Line count for "également": tally the lines of the records below that contain it, and give only that number.

── Exercise input ──

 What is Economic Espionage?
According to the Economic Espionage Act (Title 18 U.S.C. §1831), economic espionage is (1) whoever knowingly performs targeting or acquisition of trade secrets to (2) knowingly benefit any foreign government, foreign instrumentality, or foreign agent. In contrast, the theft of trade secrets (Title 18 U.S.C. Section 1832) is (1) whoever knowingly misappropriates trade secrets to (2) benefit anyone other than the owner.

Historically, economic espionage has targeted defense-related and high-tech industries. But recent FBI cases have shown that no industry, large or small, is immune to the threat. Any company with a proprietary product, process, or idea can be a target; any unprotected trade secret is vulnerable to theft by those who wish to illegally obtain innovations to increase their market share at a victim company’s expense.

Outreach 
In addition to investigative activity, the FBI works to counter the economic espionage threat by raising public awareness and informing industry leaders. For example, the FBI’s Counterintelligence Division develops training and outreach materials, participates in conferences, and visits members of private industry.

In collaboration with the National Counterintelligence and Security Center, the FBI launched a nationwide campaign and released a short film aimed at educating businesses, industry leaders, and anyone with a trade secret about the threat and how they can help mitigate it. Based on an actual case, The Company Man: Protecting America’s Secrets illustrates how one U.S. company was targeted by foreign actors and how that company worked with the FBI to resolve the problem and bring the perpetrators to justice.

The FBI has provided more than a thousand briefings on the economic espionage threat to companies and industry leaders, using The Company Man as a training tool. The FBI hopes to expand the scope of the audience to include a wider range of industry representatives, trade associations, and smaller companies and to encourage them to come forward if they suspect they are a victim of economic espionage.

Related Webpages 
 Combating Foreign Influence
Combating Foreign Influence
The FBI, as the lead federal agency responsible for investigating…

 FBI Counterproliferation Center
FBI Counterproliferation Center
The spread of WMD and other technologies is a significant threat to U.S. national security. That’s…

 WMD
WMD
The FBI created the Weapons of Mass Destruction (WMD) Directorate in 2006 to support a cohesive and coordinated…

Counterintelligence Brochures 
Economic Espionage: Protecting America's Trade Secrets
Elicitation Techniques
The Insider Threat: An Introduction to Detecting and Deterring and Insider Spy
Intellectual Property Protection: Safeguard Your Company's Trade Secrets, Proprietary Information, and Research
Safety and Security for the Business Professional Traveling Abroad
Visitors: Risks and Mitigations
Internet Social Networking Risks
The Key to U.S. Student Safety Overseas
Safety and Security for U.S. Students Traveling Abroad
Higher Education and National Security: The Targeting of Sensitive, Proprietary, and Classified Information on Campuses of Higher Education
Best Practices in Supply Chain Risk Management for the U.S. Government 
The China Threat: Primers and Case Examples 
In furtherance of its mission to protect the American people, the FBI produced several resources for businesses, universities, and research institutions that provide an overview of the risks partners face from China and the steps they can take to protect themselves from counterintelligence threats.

───
── Exercise input ──

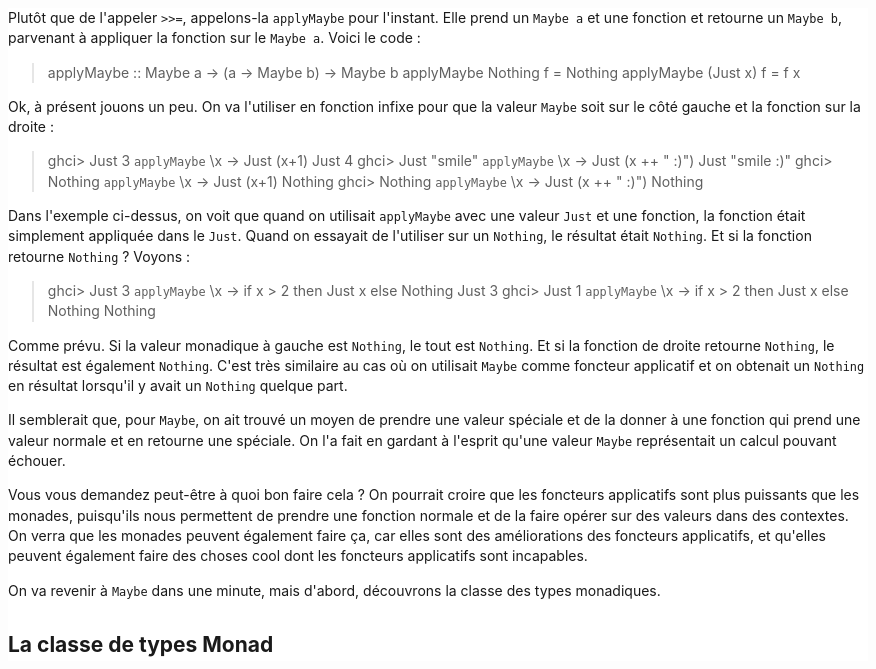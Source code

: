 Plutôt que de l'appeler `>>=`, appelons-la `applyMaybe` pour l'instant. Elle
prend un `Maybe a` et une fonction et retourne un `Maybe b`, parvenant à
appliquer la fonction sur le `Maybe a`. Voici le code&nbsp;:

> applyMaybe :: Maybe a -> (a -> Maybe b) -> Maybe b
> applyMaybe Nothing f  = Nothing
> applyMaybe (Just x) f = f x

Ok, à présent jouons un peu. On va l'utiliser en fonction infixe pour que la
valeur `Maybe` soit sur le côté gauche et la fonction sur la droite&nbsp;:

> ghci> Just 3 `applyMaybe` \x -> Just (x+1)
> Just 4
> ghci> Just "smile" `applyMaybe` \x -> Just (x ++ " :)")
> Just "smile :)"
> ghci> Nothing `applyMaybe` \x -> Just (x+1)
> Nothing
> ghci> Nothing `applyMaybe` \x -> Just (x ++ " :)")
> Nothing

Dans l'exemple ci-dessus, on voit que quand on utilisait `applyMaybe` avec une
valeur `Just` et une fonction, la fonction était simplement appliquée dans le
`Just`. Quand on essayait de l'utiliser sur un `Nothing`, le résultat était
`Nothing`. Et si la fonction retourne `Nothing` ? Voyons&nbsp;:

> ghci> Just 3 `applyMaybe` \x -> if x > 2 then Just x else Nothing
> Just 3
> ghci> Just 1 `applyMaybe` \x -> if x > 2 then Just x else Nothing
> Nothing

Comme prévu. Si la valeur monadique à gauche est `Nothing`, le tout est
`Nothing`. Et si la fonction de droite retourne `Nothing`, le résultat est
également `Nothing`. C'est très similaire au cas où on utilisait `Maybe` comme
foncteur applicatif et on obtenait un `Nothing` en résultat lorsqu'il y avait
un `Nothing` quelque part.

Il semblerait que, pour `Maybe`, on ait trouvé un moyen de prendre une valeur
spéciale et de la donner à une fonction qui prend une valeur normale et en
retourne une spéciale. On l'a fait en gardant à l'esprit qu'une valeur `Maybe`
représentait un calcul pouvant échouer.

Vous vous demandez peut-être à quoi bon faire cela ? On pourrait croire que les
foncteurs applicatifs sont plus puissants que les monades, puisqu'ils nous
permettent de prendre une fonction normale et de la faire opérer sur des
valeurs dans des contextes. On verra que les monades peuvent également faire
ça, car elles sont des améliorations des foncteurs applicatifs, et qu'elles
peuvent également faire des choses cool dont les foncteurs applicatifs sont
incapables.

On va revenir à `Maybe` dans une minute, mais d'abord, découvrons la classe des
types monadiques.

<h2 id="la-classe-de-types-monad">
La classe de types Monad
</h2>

───

• Solved exercise:
3